On Sun, Mar 27, 2005 at 12:54:28AM -0600, Guy Rouillier wrote:

I'm getting the following in the server log:

2005-03-27 06:04:21 GMT estat DETAIL: Process 20928 waits for ShareLock
on transaction 7751823; blocked by process 20929.
Process 20929 waits for ShareLock on transaction 7768115;
blocked by process 20928.
2005-03-27 06:04:21 GMT estat CONTEXT: SQL statement "SELECT 1 FROM
ONLY "rumba"."service_plane" x WHERE "service_plane_id" = $1 FOR UPDATE
OF x"

...

The service_plane table is a reference table, i.e., a fixed set of
values used only to validate foreign keys. So the code doesn't have any
update statements on that table. I'm assuming PostgreSQL is generating
that SQL to validate the foreign key. But why is it selecting for
update?

To make sure the referenced key can't change until the transaction
completes and the referencing row becomes visible to other transactions
(or is rolled back) -- otherwise other transactions could change
or delete the referenced key and not know they'd be breaking your
referential integrity. The current implementation supports only
exclusive row-level locks (SELECT FOR UPDATE), but I think Alvaro
might be working on shared row-level locks for a future release.

--
Michael Fuhr
http://www.fuhr.org/~mfuhr/

#3Qingqing Zhou
zhouqq@cs.toronto.edu
In reply to: Guy Rouillier (#1)
Re: Debugging deadlocks

"Michael Fuhr" <mike@fuhr.org> writes

To make sure the referenced key can't change until the transaction
completes and the referencing row becomes visible to other transactions
(or is rolled back) -- otherwise other transactions could change
or delete the referenced key and not know they'd be breaking your
referential integrity. The current implementation supports only
exclusive row-level locks (SELECT FOR UPDATE), but I think Alvaro
might be working on shared row-level locks for a future release.
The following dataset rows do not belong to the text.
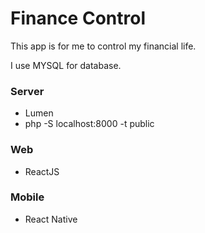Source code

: # Finance Control

This app is for me to control my financial life.

I use MYSQL for database.

### Server
  
  - Lumen
  - php -S localhost:8000 -t public
  
### Web
  
  - ReactJS
  
### Mobile
  
  - React Native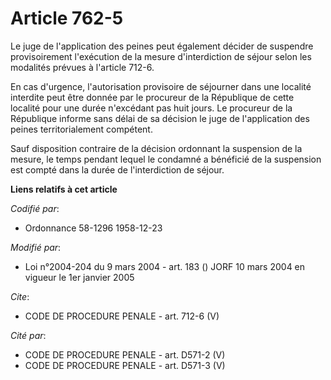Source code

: # Article 762-5

Le juge de l'application des peines peut également décider de suspendre provisoirement l'exécution de la mesure
d'interdiction de séjour selon les modalités prévues à l'article 712-6.

En cas d'urgence, l'autorisation provisoire de séjourner dans une localité interdite peut être donnée par le procureur de la
République de cette localité pour une durée n'excédant pas huit jours. Le procureur de la République informe sans délai de sa
décision le juge de l'application des peines territorialement compétent.

Sauf disposition contraire de la décision ordonnant la suspension de la mesure, le temps pendant lequel le condamné a
bénéficié de la suspension est compté dans la durée de l'interdiction de séjour.

**Liens relatifs à cet article**

_Codifié par_:

  - Ordonnance 58-1296 1958-12-23

_Modifié par_:

  - Loi n°2004-204 du 9 mars 2004 - art. 183 () JORF 10 mars 2004 en vigueur le 1er janvier 2005

_Cite_:

  - CODE DE PROCEDURE PENALE - art. 712-6 (V)

_Cité par_:

  - CODE DE PROCEDURE PENALE - art. D571-2 (V)
  - CODE DE PROCEDURE PENALE - art. D571-3 (V)
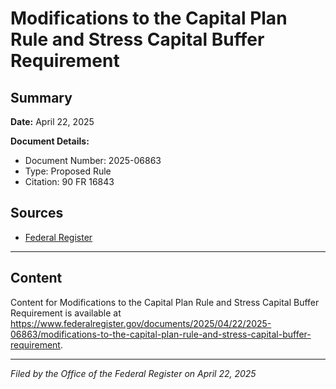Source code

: # Modifications to the Capital Plan Rule and Stress Capital Buffer Requirement

## Summary

**Date:** April 22, 2025

**Document Details:**
- Document Number: 2025-06863
- Type: Proposed Rule
- Citation: 90 FR 16843

## Sources
- [Federal Register](https://www.federalregister.gov/documents/2025/04/22/2025-06863/modifications-to-the-capital-plan-rule-and-stress-capital-buffer-requirement)

---

## Content

Content for Modifications to the Capital Plan Rule and Stress Capital Buffer Requirement is available at https://www.federalregister.gov/documents/2025/04/22/2025-06863/modifications-to-the-capital-plan-rule-and-stress-capital-buffer-requirement.

---

*Filed by the Office of the Federal Register on April 22, 2025*

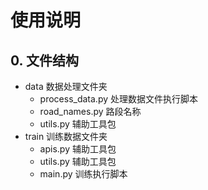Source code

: # 使用说明

## 0. 文件结构

- data 数据处理文件夹
  - process_data.py 处理数据文件执行脚本
  - road_names.py 路段名称
  - utils.py 辅助工具包
- train 训练数据文件夹
  - apis.py 辅助工具包
  - utils.py 辅助工具包
  - main.py 训练执行脚本
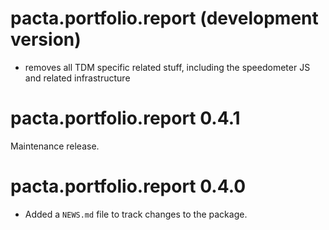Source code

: # pacta.portfolio.report (development version)

* removes all TDM specific related stuff, including the speedometer JS and related infrastructure

# pacta.portfolio.report 0.4.1

Maintenance release. 

# pacta.portfolio.report 0.4.0

* Added a `NEWS.md` file to track changes to the package.
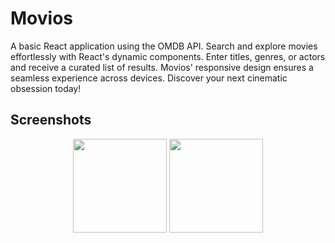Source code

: # Movios

A basic React application using the OMDB API. Search and explore movies effortlessly with React's dynamic components. Enter titles, genres, or actors and receive a curated list of results. Movios' responsive design ensures a seamless experience across devices. Discover your next cinematic obsession today!

## Screenshots
<p align="center">
<img src ="https://i.ibb.co/RNnHGFF/Movios2.png" width="150" />
<img src ="https://i.ibb.co/9vCXMPD/Movios1.png" width="150" />
</p>

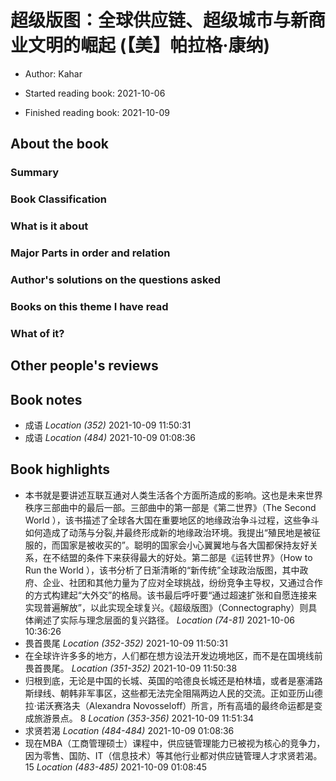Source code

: # 超级版图：全球供应链、超级城市与新商业文明的崛起 (【美】帕拉格·康纳)
* Author: Kahar
* Started reading book: 2021-10-06

* Finished reading book: 2021-10-09


## About the book

### Summary

### Book Classification

### What is it about

### Major Parts in order and relation

### Author's solutions on the questions asked

### Books on this theme I have read

### What of it?

## Other people's reviews

## Book notes

* 成语 *Location (352)* 2021-10-09 11:50:31
* 成语 *Location (484)* 2021-10-09 01:08:36

## Book highlights

* 本书就是要讲述互联互通对人类生活各个方面所造成的影响。这也是未来世界秩序三部曲中的最后一部。三部曲中的第一部是《第二世界》（The Second World ），该书描述了全球各大国在重要地区的地缘政治争斗过程，这些争斗如何造成了动荡与分裂,并最终形成新的地缘政治环境。我提出“殖民地是被征服的，而国家是被收买的”。聪明的国家会小心翼翼地与各大国都保持友好关系，在不结盟的条件下来获得最大的好处。第二部是《运转世界》（How to Run the World ），该书分析了日渐清晰的“新传统”全球政治版图，其中政府、企业、社团和其他力量为了应对全球挑战，纷纷竞争主导权，又通过合作的方式构建起“大外交”的格局。该书最后呼吁要“通过超速扩张和自愿连接来实现普遍解放”，以此实现全球复兴。《超级版图》（Connectography）则具体阐述了实际与理念层面的复兴路径。 *Location (74-81)* 2021-10-06 10:36:26
* 畏首畏尾 *Location (352-352)* 2021-10-09 11:50:31
* 在全球许许多多的地方，人们都在想方设法开发边境地区，而不是在国境线前畏首畏尾。 *Location (351-352)* 2021-10-09 11:50:38
* 归根到底，无论是中国的长城、英国的哈德良长城还是柏林墙，或者是塞浦路斯绿线、朝韩非军事区，这些都无法完全阻隔两边人民的交流。正如亚历山德拉·诺沃赛洛夫（Alexandra Novosseloff）所言，所有高墙的最终命运都是变成旅游景点。 8 *Location (353-356)* 2021-10-09 11:51:34
* 求贤若渴 *Location (484-484)* 2021-10-09 01:08:36
* 现在MBA（工商管理硕士）课程中，供应链管理能力已被视为核心的竞争力，因为零售、国防、IT（信息技术）等其他行业都对供应链管理人才求贤若渴。 15 *Location (483-485)* 2021-10-09 01:08:45
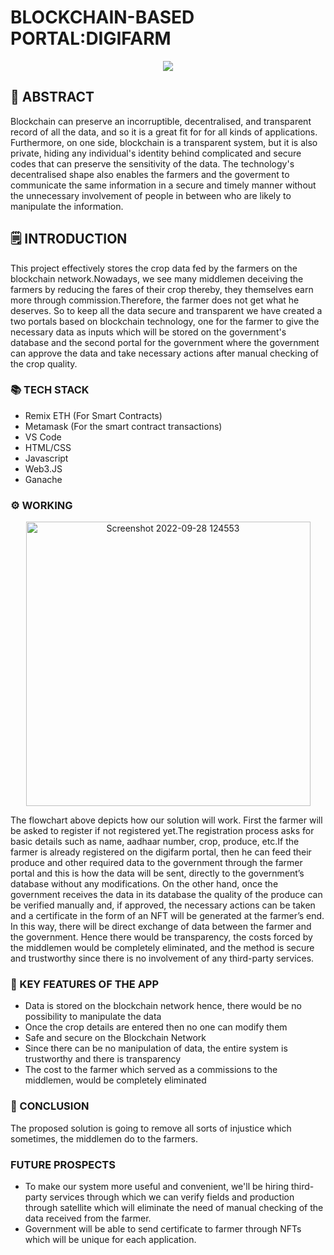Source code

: # BLOCKCHAIN-BASED PORTAL:DIGIFARM
<p align="center">
  <img src="https://user-images.githubusercontent.com/99785671/192709635-927516d5-6588-4e88-bdfd-3de05c699fa9.png" />
</p>

## 📄 ABSTRACT
Blockchain can preserve an incorruptible, decentralised, and transparent record of all the data, and so it is a great fit for for all kinds of applications. Furthermore, on one side, blockchain is a transparent system, but it is also private, hiding any individual's identity behind complicated and secure codes that can preserve the sensitivity of the data. The technology's decentralised shape also enables the farmers and the goverment to communicate the same information in a secure and timely manner without the unnecessary involvement of people in between who are likely to manipulate the information.

## 🗒️ INTRODUCTION
This project effectively stores the crop data fed by the farmers on the blockchain network.Nowadays, we see many middlemen deceiving the farmers by reducing the fares of their crop thereby, they themselves earn more through commission.Therefore, the farmer does not get what he deserves. So to keep all the data secure and transparent we have created a two portals based on blockchain technology, one for the farmer to give the necessary data as inputs which will be stored on the government's database and the second portal for the government where the government can approve the data and take necessary actions after manual checking of the crop quality.

### 📚 TECH STACK
- Remix ETH (For Smart Contracts)
- Metamask (For the smart contract transactions)
- VS Code 
- HTML/CSS
- Javascript
- Web3.JS
- Ganache 

### ⚙ WORKING
<p align="center">  
<img width="455" alt="Screenshot 2022-09-28 124553" src="https://user-images.githubusercontent.com/99785671/192718152-693da1d7-af2a-44a1-83d6-e5ebd4b1c074.png">
</p>
The flowchart above depicts how our solution will work. First the farmer will be asked to register if not registered yet.The registration process asks for basic details such as name, aadhaar number, crop, produce, etc.If the farmer is already registered on the digifarm portal, then he can feed their produce and other required data to the government through the farmer portal and this is how the data will be sent, directly to the government’s database without any modifications. On the other hand, once the government receives the data in its database the quality of the produce can be verified manually and, if approved, the necessary actions can be taken and a certificate in the form of an NFT will be generated at the farmer’s end.
In this way, there will be direct exchange of data between the farmer and the government. Hence there would be transparency, the costs forced by the middlemen would be completely eliminated, and the method is secure and trustworthy since there is no involvement of any third-party services.

### 🔑 KEY FEATURES OF THE APP
- Data is stored on the blockchain network hence, there would be no possibility to manipulate the data
- Once the crop details are entered then no one can modify them
- Safe and secure on the Blockchain Network
- Since there can be no manipulation of data, the entire system is trustworthy and there is transparency
- The cost to the farmer which served as a commissions to the middlemen, would be completely eliminated

### 🌈 CONCLUSION
The proposed solution is going to remove all sorts of injustice which sometimes, the middlemen do to the farmers.

### FUTURE PROSPECTS
- To make our system more useful and convenient, we'll be hiring third-party services through which we can verify fields and production through satellite which will eliminate the need of manual checking of the data received from the farmer.
- Government will be able to send certificate to farmer through NFTs which will be unique for each application.
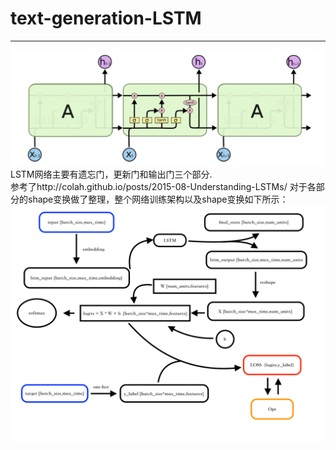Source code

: # text-generation-LSTM
--------------------------
![LSTM示意图](https://github.com/Wu-Xiuchao/text-generation-LSTM/blob/master/picture/lstm.png)
LSTM网络主要有遗忘门，更新门和输出门三个部分.  
参考了http://colah.github.io/posts/2015-08-Understanding-LSTMs/
对于各部分的shape变换做了整理，整个网络训练架构以及shape变换如下所示：  
![](https://github.com/Wu-Xiuchao/text-generation-LSTM/blob/master/picture/shape%E5%8F%98%E6%8D%A2.png)
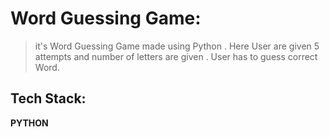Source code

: # Word Guessing Game:
> it's Word Guessing Game made using Python . Here User are given 5 attempts and number of letters are given . User has to guess correct Word.

## Tech Stack:
**PYTHON**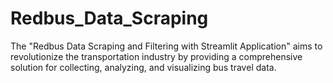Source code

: # Redbus_Data_Scraping
The "Redbus Data Scraping and Filtering with Streamlit Application" aims to revolutionize the transportation industry by providing a comprehensive solution for collecting, analyzing, and visualizing bus travel data. 
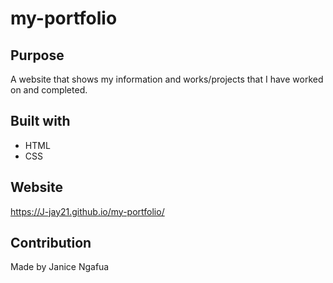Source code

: # my-portfolio

## Purpose
A website that shows my information and works/projects that I have worked on and completed.

## Built with
* HTML
* CSS

## Website
https://J-jay21.github.io/my-portfolio/

## Contribution
Made by Janice Ngafua
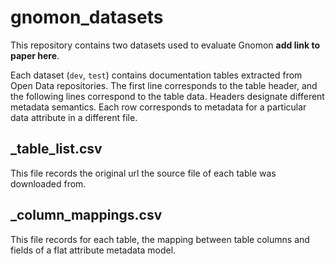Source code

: # gnomon_datasets
This repository contains two datasets used to evaluate Gnomon **add link to paper here**.

Each dataset (`dev`, `test`) contains documentation tables extracted from Open Data repositories. 
The first line corresponds to the table header, and the following lines correspond to the table data. 
Headers designate different metadata semantics. 
Each row corresponds to metadata for a particular data attribute in a different file. 

## <dataset>_table_list.csv

This file records the original url the source file of each table was downloaded from.

## <dataset>_column_mappings.csv

This file records for each table, the mapping between table columns and fields of a flat attribute metadata model.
The code to process RI could be optimized a little bit. See the following
case:

user -1-
test=# begin;
BEGIN
test=# delete from a where i = 2;
DELETE 1

user -2-
test=# update a set i = 3 where i = 1;
ERROR: update or delete on "a" violates foreign key
constraint "b_i_fkey" on "b"
DETAIL: Key (i)=(1) is still referenced from table "b".
test=# update a set i = 2 where i = 1;
/* User 2 will be blocked here */

Blocking user 2 is strange and not necessary? Since the sever should first
check the where-clause (this is true in ordinary UPDATE). If not, just
report an error as the fomer statement.

Regards,
Qingqing

#4Stephan Szabo
sszabo@megazone23.bigpanda.com
In reply to: Qingqing Zhou (#3)
Re: Debugging deadlocks

On Sun, 27 Mar 2005, Qingqing Zhou wrote:

"Michael Fuhr" <mike@fuhr.org> writes

To make sure the referenced key can't change until the transaction
completes and the referencing row becomes visible to other transactions
(or is rolled back) -- otherwise other transactions could change
or delete the referenced key and not know they'd be breaking your
referential integrity. The current implementation supports only
exclusive row-level locks (SELECT FOR UPDATE), but I think Alvaro
might be working on shared row-level locks for a future release.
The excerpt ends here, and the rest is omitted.